Thread: [HACKERS] Logical replication & corrupted pages recovery
Several PgPro cstomers, which are evaluating our multimaster, are interested in possibility to recover corrupted pages from other cluster nodes. This task seems to be more general and is not multimaster specific. This is why I want to discuss it here. With physical (streaming) replication content of master and replica database are identical, so it is quite easy do restore corrupted page from the replica by just copying correspondent file or part of file. With logical replication content of database pages on the disk may be different even through data is logically identical. If some heap page is corrupted, then there is no some simple and efficient way to determine records which were located on this page. Clustered indexes can help, but this is a long story... So my question is whether there is now some efficient way to synchronize two tables? If not, are there any plans to provide such functionality in logical replication in future? Right now, the only approach which comes to me mind is to extract all primary keys at two nodes, exchanges them between nodes, find out missing tuples by comparing two ordered set of keys and request them from other node. It is based on the assumption that Postgres just skips records from the corrupted pages. The drawback of this approach is that it will be very slow and cause large network traffic for huge tables.
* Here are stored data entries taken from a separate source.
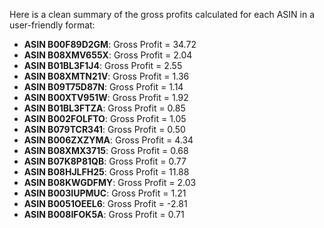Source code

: Here is a clean summary of the gross profits calculated for each ASIN in a user-friendly format:

- **ASIN B00F89D2GM**: Gross Profit = 34.72  
- **ASIN B08XMV655X**: Gross Profit = 2.04  
- **ASIN B01BL3F1J4**: Gross Profit = 2.55  
- **ASIN B08XMTN21V**: Gross Profit = 1.36  
- **ASIN B09T75D87N**: Gross Profit = 1.14  
- **ASIN B00XTV951W**: Gross Profit = 1.92  
- **ASIN B01BL3FTZA**: Gross Profit = 0.85  
- **ASIN B002FOLFTO**: Gross Profit = 1.05  
- **ASIN B079TCR341**: Gross Profit = 0.50  
- **ASIN B006ZXZYMA**: Gross Profit = 4.34  
- **ASIN B08XMX3715**: Gross Profit = 0.68  
- **ASIN B07K8P81QB**: Gross Profit = 0.77  
- **ASIN B08HJLFH25**: Gross Profit = 11.88  
- **ASIN B08KWGDFMY**: Gross Profit = 2.03  
- **ASIN B003IUPMUC**: Gross Profit = 1.21  
- **ASIN B0051OEEL6**: Gross Profit = -2.81  
- **ASIN B008IFOK5A**: Gross Profit = 0.71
May be it is possible to somehow optimize it, by checking ranges of primary key values (if number of records in the range is the same at both nodes, then ranges can be considered as identical and not compared). Also this approach requires suspending of cluster while table synchronization (or at least, locking this table). Synchronization of table in case of presence of active updates of this tables seems to be much more challenged task. If somebody has already thought about this problem, have some plan or may be even ready solution for it, please share your thoughts. Thanks in advance, -- Konstantin Knizhnik Postgres Professional: http://www.postgrespro.com The Russian Postgres Company
Hi Konstantin, > May be it is possible to somehow optimize it, by checking ranges of primary > key values It's possible. An optimization you are looking for is called Merkle tree [1]. Particularly it's used in Riak [2]. [1] https://en.wikipedia.org/wiki/Merkle_tree [2] http://docs.basho.com/riak/kv/2.2.3/learn/concepts/active-anti-entropy/ -- Best regards, Aleksander Alekseev
On 27 May 2017 01:03, "Aleksander Alekseev" <a.alekseev@postgrespro.ru> wrote:
Hi Konstantin,It's possible. An optimization you are looking for is called Merkle
> May be it is possible to somehow optimize it, by checking ranges of primary
> key values
tree [1]. Particularly it's used in Riak [2].
[1] https://en.wikipedia.org/wiki/Merkle_tree
[2] http://docs.basho.com/riak/kv/2.2.3/learn/concepts/active- anti-entropy/
Personally I'd very much value a solid, standalone resynchronization function implemented in C using a PGconn. Even better if it could report differences and/or apply local changes.